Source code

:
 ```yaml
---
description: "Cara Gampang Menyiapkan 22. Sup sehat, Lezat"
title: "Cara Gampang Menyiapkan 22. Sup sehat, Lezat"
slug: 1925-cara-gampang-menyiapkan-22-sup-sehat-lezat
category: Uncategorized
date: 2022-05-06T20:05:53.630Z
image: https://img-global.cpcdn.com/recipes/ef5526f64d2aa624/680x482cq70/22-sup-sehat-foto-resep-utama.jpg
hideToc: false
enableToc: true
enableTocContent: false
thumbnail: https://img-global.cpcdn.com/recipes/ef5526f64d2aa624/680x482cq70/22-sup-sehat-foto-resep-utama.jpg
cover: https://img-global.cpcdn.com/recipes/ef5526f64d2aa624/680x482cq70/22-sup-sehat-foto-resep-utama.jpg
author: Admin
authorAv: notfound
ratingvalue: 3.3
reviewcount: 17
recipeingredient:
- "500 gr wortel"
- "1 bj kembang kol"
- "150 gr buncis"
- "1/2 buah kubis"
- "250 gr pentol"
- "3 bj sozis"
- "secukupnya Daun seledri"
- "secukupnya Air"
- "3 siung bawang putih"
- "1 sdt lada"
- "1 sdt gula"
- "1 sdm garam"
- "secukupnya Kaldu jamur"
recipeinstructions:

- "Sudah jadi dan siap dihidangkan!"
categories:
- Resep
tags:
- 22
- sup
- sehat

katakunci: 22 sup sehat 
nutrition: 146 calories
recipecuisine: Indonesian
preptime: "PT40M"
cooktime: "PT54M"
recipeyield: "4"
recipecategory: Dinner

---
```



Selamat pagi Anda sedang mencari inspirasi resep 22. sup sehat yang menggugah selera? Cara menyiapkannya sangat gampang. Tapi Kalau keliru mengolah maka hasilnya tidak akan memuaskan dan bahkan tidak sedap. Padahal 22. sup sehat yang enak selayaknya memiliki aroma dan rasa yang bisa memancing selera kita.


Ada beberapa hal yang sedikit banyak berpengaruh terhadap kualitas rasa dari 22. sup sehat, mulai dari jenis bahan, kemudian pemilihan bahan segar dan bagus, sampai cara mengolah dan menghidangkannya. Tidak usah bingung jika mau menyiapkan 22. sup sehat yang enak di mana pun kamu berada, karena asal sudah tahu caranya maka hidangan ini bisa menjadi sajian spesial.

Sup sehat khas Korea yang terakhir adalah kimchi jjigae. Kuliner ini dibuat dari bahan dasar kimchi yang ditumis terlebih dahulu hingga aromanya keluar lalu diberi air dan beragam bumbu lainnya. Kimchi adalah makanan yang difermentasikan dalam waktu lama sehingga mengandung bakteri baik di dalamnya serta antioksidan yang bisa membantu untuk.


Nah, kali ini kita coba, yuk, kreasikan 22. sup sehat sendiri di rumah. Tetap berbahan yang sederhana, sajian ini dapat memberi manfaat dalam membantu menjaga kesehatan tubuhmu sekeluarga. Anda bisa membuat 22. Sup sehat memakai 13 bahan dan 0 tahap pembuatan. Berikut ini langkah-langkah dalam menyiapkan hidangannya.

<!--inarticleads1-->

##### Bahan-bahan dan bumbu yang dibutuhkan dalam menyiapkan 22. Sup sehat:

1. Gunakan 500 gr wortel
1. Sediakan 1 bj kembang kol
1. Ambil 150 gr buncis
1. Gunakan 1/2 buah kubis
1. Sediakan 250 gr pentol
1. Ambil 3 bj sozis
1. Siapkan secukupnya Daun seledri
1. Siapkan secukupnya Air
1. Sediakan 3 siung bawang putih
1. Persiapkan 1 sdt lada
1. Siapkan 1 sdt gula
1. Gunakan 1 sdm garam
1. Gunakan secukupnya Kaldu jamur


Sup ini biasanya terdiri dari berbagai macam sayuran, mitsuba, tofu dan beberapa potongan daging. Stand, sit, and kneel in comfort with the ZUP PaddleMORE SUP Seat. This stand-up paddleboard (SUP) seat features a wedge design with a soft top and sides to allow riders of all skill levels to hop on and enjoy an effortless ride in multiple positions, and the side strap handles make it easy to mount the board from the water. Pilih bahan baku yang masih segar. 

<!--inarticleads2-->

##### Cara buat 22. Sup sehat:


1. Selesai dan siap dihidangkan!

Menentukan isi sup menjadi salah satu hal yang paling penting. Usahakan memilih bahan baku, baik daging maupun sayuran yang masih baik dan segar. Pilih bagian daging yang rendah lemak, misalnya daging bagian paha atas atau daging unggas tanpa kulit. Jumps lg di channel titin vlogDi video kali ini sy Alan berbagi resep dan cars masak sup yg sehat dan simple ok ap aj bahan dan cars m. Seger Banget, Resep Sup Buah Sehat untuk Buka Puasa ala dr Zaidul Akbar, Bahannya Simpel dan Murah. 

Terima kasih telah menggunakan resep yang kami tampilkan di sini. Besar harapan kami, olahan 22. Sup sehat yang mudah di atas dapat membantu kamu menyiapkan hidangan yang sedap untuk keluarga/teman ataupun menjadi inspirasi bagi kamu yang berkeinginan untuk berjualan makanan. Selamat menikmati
------------------------------------------------------------------------
_Assigned task_
In the records above, how many lines include "false"? Reply only with the number.

_Answer below_
2